2. SA STOCK MARKET LOOKS CHEAP AND METAL PRICES HAVE SO FAR HELD UP REMARKABLY WELL
* The JSE is down almost 20% from its October record high, the worst fall since the bull market began, with Anglo and Billiton down over 28%, Absa down 33% and on a forward PE of 6.7, div yield of 6.3% one year out. All three shares look cheap.
* STANLIB forecasts 4% growth for SA this year and 19% earnings growth, with an expectation of a 16% return for the JSE twelve months out, similar to a couple of the big international stock broking houses.
* But the risks are to the downside, what with electricity cuts adding to costs, the NCA hurting car and house sales, rising petrol costs and high interest rates…not to mention the US economic slow-down.
* Commodity prices remain the one big positive, with most prices up so far in 2008 (rhodium up 17%, copper and gold up 5.5%, nickel up 7%).
* The JSE now looks cheap on a forward PE of 11.5, well below the average of 14.5 of the past 12 years. Investors with cash could phase in purchases over the next few weeks. It looks to be a good buying opportunity.
3. BONDS A HAVEN OF PEACE AND TRANQUILITY, BUT PROPERTY SHARES WEAK
* Offshore government bonds have gained in value as yields have fallen sharply in anticipation of recession or a slow-down. STANLIB has up-weighted global bonds to neutral and down-weighted global shares to neutral.
* SA bond yields have been quite steady around 8.5% (ten year bond). STANLIB has up-weighted local bonds to just below neutral.
* Yet property shares have been pummeled, down 20% in SA and another 14% in dollars in the past six weeks offshore on the back of credit woes.

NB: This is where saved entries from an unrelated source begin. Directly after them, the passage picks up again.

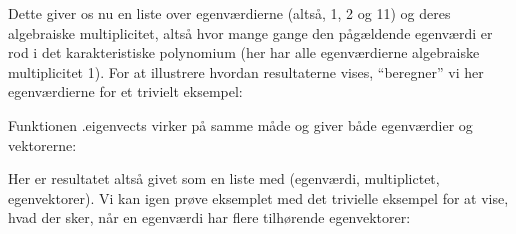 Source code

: \documentclass[letterpaper,10pt,english]{jupyterBook}
\begin{document}
\noindent{}

Dette giver os nu en liste over egenværdierne (altså, 1, 2 og 11) og deres algebraiske multiplicitet, altså hvor mange gange den pågældende egenværdi er rod i det karakteristiske polynomium (her har alle egenværdierne algebraiske multiplicitet 1). For at illustrere hvordan resultaterne vises, “beregner” vi her egenværdierne for et trivielt eksempel:

\begin{sphinxVerbatim}[commandchars=\\\{\}]
   
  \PYG{p}{[}\PYG{p}{[}   \PYG{p}{]} \PYG{p}{[}   \PYG{p}{]} \PYG{p}{[}   \PYG{p}{]} \PYG{p}{[}   \PYG{p}{]}\PYG{p}{]}
\end{sphinxVerbatim}

\noindent{}

\begin{sphinxVerbatim}[commandchars=\\\{\}]
\end{sphinxVerbatim}

\noindent{}

Funktionen .eigenvects virker på samme måde og giver både egenværdier og \sphinxhyphen{}vektorerne:

\begin{sphinxVerbatim}[commandchars=\\\{\}]
\end{sphinxVerbatim}

\noindent{}

Her er resultatet altså givet som en liste med (egenværdi, multiplictet, egenvektorer). Vi kan igen prøve eksemplet med det trivielle eksempel for at vise, hvad der sker, når en egenværdi har flere tilhørende egenvektorer:
\end{document}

* STANLIB remains moderately overweight both offshore and locally, expecting a 14% return over the next year in SA.
4. SNIPPETS OF INFO
* Quietly, almost unobtrusively, the once beleaguered US dollar may have bottomed recently at $1.49 to the Euro, having gained 2.8% over the past week. It has fallen from 84 US cents seven years ago to 149 US cents and may finally have hit rock bottom, or at least for a while.
* So far the powerful uptrend of the MSCI Emerging Markets Index remains intact, despite falling 15% in dollars from its record high. This is one positive for the JSE (so far), which comprises about 6.5% of this index.
* The rand has weakened lately, on the back of some foreign selling of our shares, although this has occurred frequently over the past few years, followed by a firming when buying has returned. Will buying return again this time to cover the R10 billion monthly deficit caused by our big import bill? No-one knows. Therein lies the rand’s risk.